Work to be completed
In full and without change, retype the records.

[Plain-text document sources]
◆ ◆ ◆
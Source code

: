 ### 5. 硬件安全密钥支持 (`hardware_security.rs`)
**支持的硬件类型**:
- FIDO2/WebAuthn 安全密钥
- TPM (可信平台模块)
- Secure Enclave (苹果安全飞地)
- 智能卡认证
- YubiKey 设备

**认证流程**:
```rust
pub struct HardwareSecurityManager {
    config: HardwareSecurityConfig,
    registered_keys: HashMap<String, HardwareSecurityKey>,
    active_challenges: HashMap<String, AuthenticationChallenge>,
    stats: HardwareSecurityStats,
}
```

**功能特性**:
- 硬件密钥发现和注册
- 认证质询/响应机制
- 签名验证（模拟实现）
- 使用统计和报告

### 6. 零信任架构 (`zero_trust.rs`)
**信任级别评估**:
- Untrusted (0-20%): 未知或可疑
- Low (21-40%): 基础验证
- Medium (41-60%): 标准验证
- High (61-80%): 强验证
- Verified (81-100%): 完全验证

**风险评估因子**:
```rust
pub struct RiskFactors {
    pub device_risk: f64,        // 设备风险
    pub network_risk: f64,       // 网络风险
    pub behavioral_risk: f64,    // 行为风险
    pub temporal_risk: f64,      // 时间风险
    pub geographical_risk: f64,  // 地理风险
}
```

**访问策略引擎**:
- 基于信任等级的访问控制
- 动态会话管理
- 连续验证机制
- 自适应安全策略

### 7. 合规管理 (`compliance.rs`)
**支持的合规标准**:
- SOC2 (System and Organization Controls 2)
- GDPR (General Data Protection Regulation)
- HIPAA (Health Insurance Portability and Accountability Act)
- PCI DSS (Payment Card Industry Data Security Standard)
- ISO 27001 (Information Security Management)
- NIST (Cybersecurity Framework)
◆ ◆ ◆
Answer to this problem
Source code

: ### 5. 硬件安全密钥支持 (`hardware_security.rs`)
**支持的硬件类型**:
- FIDO2/WebAuthn 安全密钥
- TPM (可信平台模块)
- Secure Enclave (苹果安全飞地)
- 智能卡认证
- YubiKey 设备

**认证流程**:
```rust
pub struct HardwareSecurityManager {
    config: HardwareSecurityConfig,
    registered_keys: HashMap<String, HardwareSecurityKey>,
    active_challenges: HashMap<String, AuthenticationChallenge>,
    stats: HardwareSecurityStats,
}
```

**功能特性**:
- 硬件密钥发现和注册
- 认证质询/响应机制
- 签名验证（模拟实现）
- 使用统计和报告

### 6. 零信任架构 (`zero_trust.rs`)
**信任级别评估**:
- Untrusted (0-20%): 未知或可疑
- Low (21-40%): 基础验证
- Medium (41-60%): 标准验证
- High (61-80%): 强验证
- Verified (81-100%): 完全验证

**风险评估因子**:
```rust
pub struct RiskFactors {
    pub device_risk: f64,        // 设备风险
    pub network_risk: f64,       // 网络风险
    pub behavioral_risk: f64,    // 行为风险
    pub temporal_risk: f64,      // 时间风险
    pub geographical_risk: f64,  // 地理风险
}
```

**访问策略引擎**:
- 基于信任等级的访问控制
- 动态会话管理
- 连续验证机制
- 自适应安全策略

### 7. 合规管理 (`compliance.rs`)
**支持的合规标准**:
- SOC2 (System and Organization Controls 2)
- GDPR (General Data Protection Regulation)
- HIPAA (Health Insurance Portability and Accountability Act)
- PCI DSS (Payment Card Industry Data Security Standard)
- ISO 27001 (Information Security Management)
- NIST (Cybersecurity Framework)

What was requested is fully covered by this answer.